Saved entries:
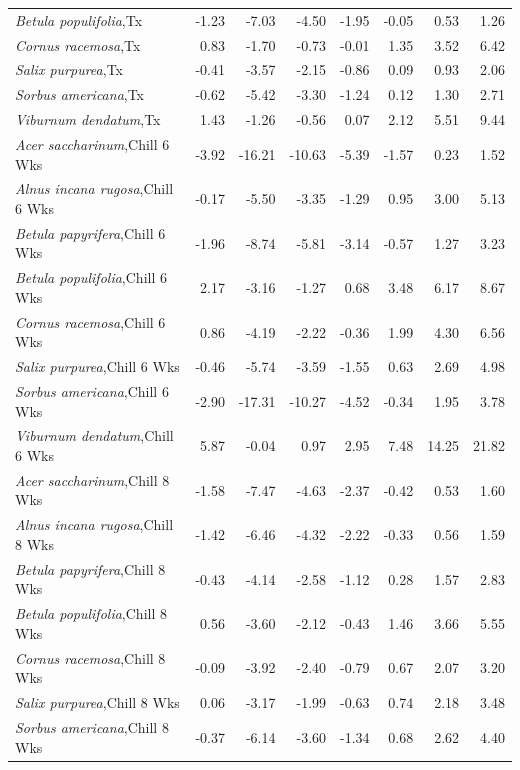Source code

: \documentclass{article}\usepackage[]{graphicx}\usepackage[]{color}
\begin{document}
\begin{longtable}{lrrrrrrr}
  \textit{Betula populifolia},Tx & -1.23 & -7.03 & -4.50 & -1.95 & -0.05 & 0.53 & 1.26 \\ 
  \textit{Cornus racemosa},Tx & 0.83 & -1.70 & -0.73 & -0.01 & 1.35 & 3.52 & 6.42 \\ 
  \textit{Salix purpurea},Tx & -0.41 & -3.57 & -2.15 & -0.86 & 0.09 & 0.93 & 2.06 \\ 
  \textit{Sorbus americana},Tx & -0.62 & -5.42 & -3.30 & -1.24 & 0.12 & 1.30 & 2.71 \\ 
  \textit{Viburnum dendatum},Tx & 1.43 & -1.26 & -0.56 & 0.07 & 2.12 & 5.51 & 9.44 \\ 
  \textit{Acer saccharinum},Chill 6 Wks & -3.92 & -16.21 & -10.63 & -5.39 & -1.57 & 0.23 & 1.52 \\ 
  \textit{Alnus incana rugosa},Chill 6 Wks & -0.17 & -5.50 & -3.35 & -1.29 & 0.95 & 3.00 & 5.13 \\ 
  \textit{Betula papyrifera},Chill 6 Wks & -1.96 & -8.74 & -5.81 & -3.14 & -0.57 & 1.27 & 3.23 \\ 
  \textit{Betula populifolia},Chill 6 Wks & 2.17 & -3.16 & -1.27 & 0.68 & 3.48 & 6.17 & 8.67 \\ 
  \textit{Cornus racemosa},Chill 6 Wks & 0.86 & -4.19 & -2.22 & -0.36 & 1.99 & 4.30 & 6.56 \\ 
  \textit{Salix purpurea},Chill 6 Wks & -0.46 & -5.74 & -3.59 & -1.55 & 0.63 & 2.69 & 4.98 \\ 
  \textit{Sorbus americana},Chill 6 Wks & -2.90 & -17.31 & -10.27 & -4.52 & -0.34 & 1.95 & 3.78 \\ 
  \textit{Viburnum dendatum},Chill 6 Wks & 5.87 & -0.04 & 0.97 & 2.95 & 7.48 & 14.25 & 21.82 \\ 
  \textit{Acer saccharinum},Chill 8 Wks & -1.58 & -7.47 & -4.63 & -2.37 & -0.42 & 0.53 & 1.60 \\ 
  \textit{Alnus incana rugosa},Chill 8 Wks & -1.42 & -6.46 & -4.32 & -2.22 & -0.33 & 0.56 & 1.59 \\ 
  \textit{Betula papyrifera},Chill 8 Wks & -0.43 & -4.14 & -2.58 & -1.12 & 0.28 & 1.57 & 2.83 \\ 
  \textit{Betula populifolia},Chill 8 Wks & 0.56 & -3.60 & -2.12 & -0.43 & 1.46 & 3.66 & 5.55 \\ 
  \textit{Cornus racemosa},Chill 8 Wks & -0.09 & -3.92 & -2.40 & -0.79 & 0.67 & 2.07 & 3.20 \\ 
  \textit{Salix purpurea},Chill 8 Wks & 0.06 & -3.17 & -1.99 & -0.63 & 0.74 & 2.18 & 3.48 \\ 
  \textit{Sorbus americana},Chill 8 Wks & -0.37 & -6.14 & -3.60 & -1.34 & 0.68 & 2.62 & 4.40 \\ 

\end{longtable}
\end{document}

• What you should do
Only the pictures are to be left out, and all of the data must otherwise be transcribed exactly.

• Solution below
Source code

: \documentclass{article}\usepackage[]{graphicx}\usepackage[]{color}
\begin{document}
\begin{longtable}{lrrrrrrr}
  \textit{Betula populifolia},Tx & -1.23 & -7.03 & -4.50 & -1.95 & -0.05 & 0.53 & 1.26 \\ 
  \textit{Cornus racemosa},Tx & 0.83 & -1.70 & -0.73 & -0.01 & 1.35 & 3.52 & 6.42 \\ 
  \textit{Salix purpurea},Tx & -0.41 & -3.57 & -2.15 & -0.86 & 0.09 & 0.93 & 2.06 \\ 
  \textit{Sorbus americana},Tx & -0.62 & -5.42 & -3.30 & -1.24 & 0.12 & 1.30 & 2.71 \\ 
  \textit{Viburnum dendatum},Tx & 1.43 & -1.26 & -0.56 & 0.07 & 2.12 & 5.51 & 9.44 \\ 
  \textit{Acer saccharinum},Chill 6 Wks & -3.92 & -16.21 & -10.63 & -5.39 & -1.57 & 0.23 & 1.52 \\ 
  \textit{Alnus incana rugosa},Chill 6 Wks & -0.17 & -5.50 & -3.35 & -1.29 & 0.95 & 3.00 & 5.13 \\ 
  \textit{Betula papyrifera},Chill 6 Wks & -1.96 & -8.74 & -5.81 & -3.14 & -0.57 & 1.27 & 3.23 \\ 
  \textit{Betula populifolia},Chill 6 Wks & 2.17 & -3.16 & -1.27 & 0.68 & 3.48 & 6.17 & 8.67 \\ 
  \textit{Cornus racemosa},Chill 6 Wks & 0.86 & -4.19 & -2.22 & -0.36 & 1.99 & 4.30 & 6.56 \\ 
  \textit{Salix purpurea},Chill 6 Wks & -0.46 & -5.74 & -3.59 & -1.55 & 0.63 & 2.69 & 4.98 \\ 
  \textit{Sorbus americana},Chill 6 Wks & -2.90 & -17.31 & -10.27 & -4.52 & -0.34 & 1.95 & 3.78 \\ 
  \textit{Viburnum dendatum},Chill 6 Wks & 5.87 & -0.04 & 0.97 & 2.95 & 7.48 & 14.25 & 21.82 \\ 
  \textit{Acer saccharinum},Chill 8 Wks & -1.58 & -7.47 & -4.63 & -2.37 & -0.42 & 0.53 & 1.60 \\ 
  \textit{Alnus incana rugosa},Chill 8 Wks & -1.42 & -6.46 & -4.32 & -2.22 & -0.33 & 0.56 & 1.59 \\ 
  \textit{Betula papyrifera},Chill 8 Wks & -0.43 & -4.14 & -2.58 & -1.12 & 0.28 & 1.57 & 2.83 \\ 
  \textit{Betula populifolia},Chill 8 Wks & 0.56 & -3.60 & -2.12 & -0.43 & 1.46 & 3.66 & 5.55 \\ 
  \textit{Cornus racemosa},Chill 8 Wks & -0.09 & -3.92 & -2.40 & -0.79 & 0.67 & 2.07 & 3.20 \\ 
  \textit{Salix purpurea},Chill 8 Wks & 0.06 & -3.17 & -1.99 & -0.63 & 0.74 & 2.18 & 3.48 \\ 
  \textit{Sorbus americana},Chill 8 Wks & -0.37 & -6.14 & -3.60 & -1.34 & 0.68 & 2.62 & 4.40 \\ 

\end{longtable}
\end{document}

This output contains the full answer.